That was when it really started to happen. If you’ve ever been a regular commuter you’ll know there is a strict set of unwritten rules governing behaviour: everyone has their preferred spot, so don’t take it; don’t talk beyond the basics, and if you have to, keep it quiet; keep your phone on silent, especially keyboard tones; and if you’ve got a runny nose, blow it, don’t sniff.

It takes time to learn the rules and be acknowledged by your fellow sardines. But after being squashed in together for a total of 27 hours the other commuters start to accept you as one of their own, and give you a curt nod or a grunt when they see you at the bus stop or train platform.

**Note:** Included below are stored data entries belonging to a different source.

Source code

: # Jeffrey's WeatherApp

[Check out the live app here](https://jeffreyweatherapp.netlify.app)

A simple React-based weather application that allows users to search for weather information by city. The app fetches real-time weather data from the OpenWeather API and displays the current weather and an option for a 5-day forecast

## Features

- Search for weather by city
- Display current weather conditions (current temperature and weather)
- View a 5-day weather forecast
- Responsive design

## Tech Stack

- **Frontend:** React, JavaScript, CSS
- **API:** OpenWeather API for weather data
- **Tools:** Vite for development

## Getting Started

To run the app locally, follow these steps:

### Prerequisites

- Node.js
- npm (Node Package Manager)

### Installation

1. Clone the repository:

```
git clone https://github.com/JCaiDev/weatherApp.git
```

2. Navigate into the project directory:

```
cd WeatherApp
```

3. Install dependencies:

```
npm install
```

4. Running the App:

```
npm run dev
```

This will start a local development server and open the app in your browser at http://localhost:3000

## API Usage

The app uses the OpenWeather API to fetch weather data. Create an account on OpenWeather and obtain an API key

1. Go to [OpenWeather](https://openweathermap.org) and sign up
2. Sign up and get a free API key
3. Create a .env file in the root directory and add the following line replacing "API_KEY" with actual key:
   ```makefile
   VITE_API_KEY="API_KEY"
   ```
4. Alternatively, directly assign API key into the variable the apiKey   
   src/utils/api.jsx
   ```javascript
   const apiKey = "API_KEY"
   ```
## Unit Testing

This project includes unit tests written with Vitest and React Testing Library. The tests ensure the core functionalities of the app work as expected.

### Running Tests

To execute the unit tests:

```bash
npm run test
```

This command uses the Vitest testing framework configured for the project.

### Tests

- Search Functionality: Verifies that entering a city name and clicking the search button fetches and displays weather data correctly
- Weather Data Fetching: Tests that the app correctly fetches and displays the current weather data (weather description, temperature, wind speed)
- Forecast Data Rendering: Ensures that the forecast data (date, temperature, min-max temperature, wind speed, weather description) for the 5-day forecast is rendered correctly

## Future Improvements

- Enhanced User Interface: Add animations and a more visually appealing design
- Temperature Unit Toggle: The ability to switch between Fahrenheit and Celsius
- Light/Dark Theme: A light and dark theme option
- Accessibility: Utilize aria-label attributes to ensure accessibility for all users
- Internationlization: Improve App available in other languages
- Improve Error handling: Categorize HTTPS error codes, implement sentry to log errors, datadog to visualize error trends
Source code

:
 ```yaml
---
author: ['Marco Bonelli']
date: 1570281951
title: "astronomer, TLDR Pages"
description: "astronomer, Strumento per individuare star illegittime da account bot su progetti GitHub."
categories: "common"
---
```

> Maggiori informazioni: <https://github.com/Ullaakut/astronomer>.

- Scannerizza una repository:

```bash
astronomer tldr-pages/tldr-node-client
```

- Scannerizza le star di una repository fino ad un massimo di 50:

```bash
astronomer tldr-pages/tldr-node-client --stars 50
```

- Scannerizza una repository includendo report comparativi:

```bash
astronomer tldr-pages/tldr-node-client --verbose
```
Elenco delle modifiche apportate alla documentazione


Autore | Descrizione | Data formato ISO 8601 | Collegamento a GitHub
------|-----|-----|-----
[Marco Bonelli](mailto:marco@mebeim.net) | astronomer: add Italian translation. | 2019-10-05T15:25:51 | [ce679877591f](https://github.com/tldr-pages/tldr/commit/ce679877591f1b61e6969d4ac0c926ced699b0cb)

“No, hour 28 she smiled at me, not a big smile, not even with both sides of her mouth, but it was a smile,” Tim said.

“Sounds more like a smirk.”

“No, it was definitely a smile. No doubt.”

He knew it was a smile because, like all-important smiles, it started off small and grew and grew until hour 31, when it ratcheted up to a full-on beam.

“How’s the commute fairing up?” she inquired – a standard commuter question.

“Fine, thanks, fine. Getting to read a lot of books,” said Tim – a standard commuter response.

She smiled the smile and moved down the line.

“And then I knew that I’d made it.”

“What do you mean, she only smiled at you!” Chris said.

“No, no, THAT came later. I mean I’d made it as a commuter.”

Chris erupted into a roar of laughter. “Seriously? You made it as a commuter? Jesus, I always thought it was bad enough that you took that shitty job in London, but to be proud of being a commuter? That’s sad, really sad.”

Tim looked down and kept chopping. “You’re right, it’s a long way from wanting to be a tree surgeon, of course I recognise that. But after all that money trouble it felt good to be back on an even keel, to start to make something of myself and…”

“You sound like your dad talking now,” Chris interrupted.

“I know you don’t agree with it all, and that you think I should be living a freer, romantic life, like you, but I’m happy for once.”

“There’s nothing romantic about living on a barge in the winter. Do you know how cold it can get?”

“No, I know, but it has that appeal doesn’t it, that romanticism, bucking the trend, being able to move on when you want? But I don’t want that. Not anymore. So yes, I was very glad to be recognised as a commuter, especially by her.”

Hour 35

That morning, when my alarm went off at its usual 6.36am, I ended up snoozing it five times, which was three times too many.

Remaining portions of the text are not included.